Since 1988, the courts have challenged the traditional reasons for excluding remedial measures as evidence. In Algoma Central Railway v. Herb Fraser and Associates Ltd, the judges questioned the “deterrent” rationale, noting that a reasonable citizen would not be influenced by potential liability when deciding whether or not to make repairs or improvements to their property.
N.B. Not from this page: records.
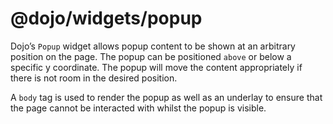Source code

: <span class="citation" data-cites="dojo/widgets/popup"><span class="citation" data-cites="dojo/widgets/popup">@dojo/widgets/popup</span></span>
===============================================================================================================================================

Dojo’s `Popup` widget allows popup content to be shown at an arbitrary position on the page. The popup can be positioned `above` or below a specific y coordinate. The popup will move the content appropriately if there is not room in the desired position.

A `body` tag is used to render the popup as well as an underlay to ensure that the page cannot be interacted with whilst the popup is visible.

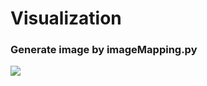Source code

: # Visualization

### Generate image by imageMapping.py
<img src="Example by Office Dataset" width="https://github.com/kskdev/Visualization/tSNE-office-white-small.png">
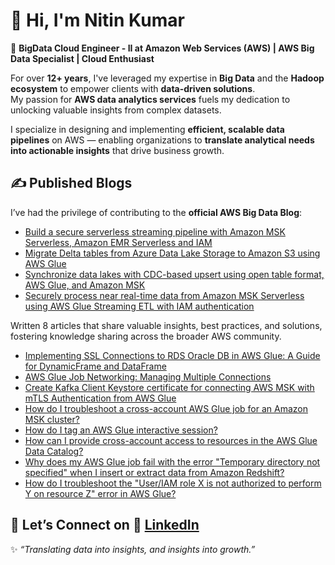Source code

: # 👋 Hi, I'm Nitin Kumar

🚀 **BigData Cloud Engineer - II at Amazon Web Services (AWS) | AWS Big Data Specialist | Cloud Enthusiast**

For over **12+ years**, I've leveraged my expertise in **Big Data** and the **Hadoop ecosystem** to empower clients with **data-driven solutions**.  
My passion for **AWS data analytics services** fuels my dedication to unlocking valuable insights from complex datasets.  

I specialize in designing and implementing **efficient, scalable data pipelines** on AWS — enabling organizations to **translate analytical needs into actionable insights** that drive business growth.

## ✍️ Published Blogs

I’ve had the privilege of contributing to the **official AWS Big Data Blog**:  

- [Build a secure serverless streaming pipeline with Amazon MSK Serverless, Amazon EMR Serverless and IAM](https://aws.amazon.com/blogs/big-data/build-a-secure-serverless-streaming-pipeline-with-amazon-msk-serverless-amazon-emr-serverless-and-iam/)
- [Migrate Delta tables from Azure Data Lake Storage to Amazon S3 using AWS Glue](https://aws.amazon.com/blogs/big-data/migrate-delta-tables-from-azure-data-lake-storage-to-amazon-s3-using-aws-glue/)  
- [Synchronize data lakes with CDC-based upsert using open table format, AWS Glue, and Amazon MSK](https://aws.amazon.com/blogs/big-data/synchronize-data-lakes-with-cdc-based-upsert-using-open-table-format-aws-glue-and-amazon-msk)  
- [Securely process near real-time data from Amazon MSK Serverless using AWS Glue Streaming ETL with IAM authentication](https://aws.amazon.com/blogs/big-data/securely-process-near-real-time-data-from-amazon-msk-serverless-using-an-aws-glue-streaming-etl-job-with-iam-authentication/)

Written 8 articles that share valuable insights, best practices, and solutions, fostering knowledge sharing across the broader AWS community.

- [Implementing SSL Connections to RDS Oracle DB in AWS Glue: A Guide for DynamicFrame and DataFrame](https://repost.aws/articles/ARDXZ96YxkSvOMTiGpX-yobQ/implementing-ssl-connections-to-rds-oracle-db-in-aws-glue-a-guide-for-dynamicframe-and-dataframe)
- [AWS Glue Job Networking: Managing Multiple Connections](https://repost.aws/articles/ARTT49mVccTzuA9bQ2UUQq2g/aws-glue-job-networking-managing-multiple-connections)
- [Create Kafka Client Keystore certificate for connecting AWS MSK with mTLS Authentication from AWS Glue](https://repost.aws/articles/ARVX6gyED3Rj2hIIdz_aGSOQ/create-kafka-client-keystore-certificate-for-connecting-aws-msk-with-mtls-authentication-from-aws-glue)
- [How do I troubleshoot a cross-account AWS Glue job for an Amazon MSK cluster?](https://repost.aws/knowledge-center/glue-troubleshoot-cross-account-msk)
- [How do I tag an AWS Glue interactive session?](https://repost.aws/knowledge-center/glue-tag-interactive-session)
- [How can I provide cross-account access to resources in the AWS Glue Data Catalog?](https://repost.aws/knowledge-center/glue-data-catalog-cross-account-access)
- [Why does my AWS Glue job fail with the error "Temporary directory not specified" when I insert or extract data from Amazon Redshift?](https://repost.aws/knowledge-center/glue-error-redshift-temporary-directory)
- [How do I troubleshoot the "User/IAM role X is not authorized to perform Y on resource Z" error in AWS Glue?](https://repost.aws/knowledge-center/glue-iam-permissions-errors) 

## 🤝 Let’s Connect on 💼 [LinkedIn](https://www.linkedin.com/in/nitinkr91/)  


✨ *“Translating data into insights, and insights into growth.”*  
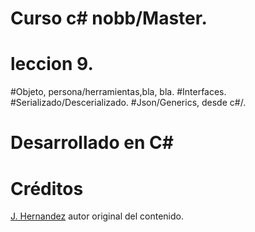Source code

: # Curso c# nobb/Master. 
# leccion 9. 
#Objeto, persona/herramientas,bla, bla.
#Interfaces.
#Serializado/Descerializado.
#Json/Generics, desde c#/.

# Desarrollado en C#

 # Créditos
  [J. Hernandez](https://github.com/Jorge-E-HH) autor original del contenido.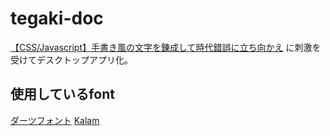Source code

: # tegaki-doc

[【CSS/Javascript】手書き風の文字を錬成して時代錯誤に立ち向かえ](https://qiita.com/arika0093/items/ab8d333f17fcb2d405d9) に刺激を受けてデスクトップアプリ化。

## 使用しているfont

[ダーツフォント](http://www.p-darts.jp/font/dartsfont/)
[Kalam](https://google-webfonts-helper.herokuapp.com/fonts/kalam?subsets=latin)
More recently, in Sandhu v. Wellington Place Apartments, the Ontario Court of Appeal found that evidence of subsequent remedial measures actually can be relevant and admissible. Their caveat was that this evidence cannot be used on its own to prove liability. Just because a defendant made their site safer after an incident, there was not necessarily a problem with the site earlier. Teglas v. City of Brantford et al. in 2020 and Moffit v. TD Canada Trust in 2021 followed this approach: the evidence is admissible but must be accompanied by a statement that the evidence is not, on its own, proof of negligence. However, in Moffit v. TD Canada Trust, Justice Lemay pointed out that while subsequent remedial measures may not be taken as the only evidence, that info can certainly help gauge whether the same steps should have been taken sooner—that is, prior to the incident.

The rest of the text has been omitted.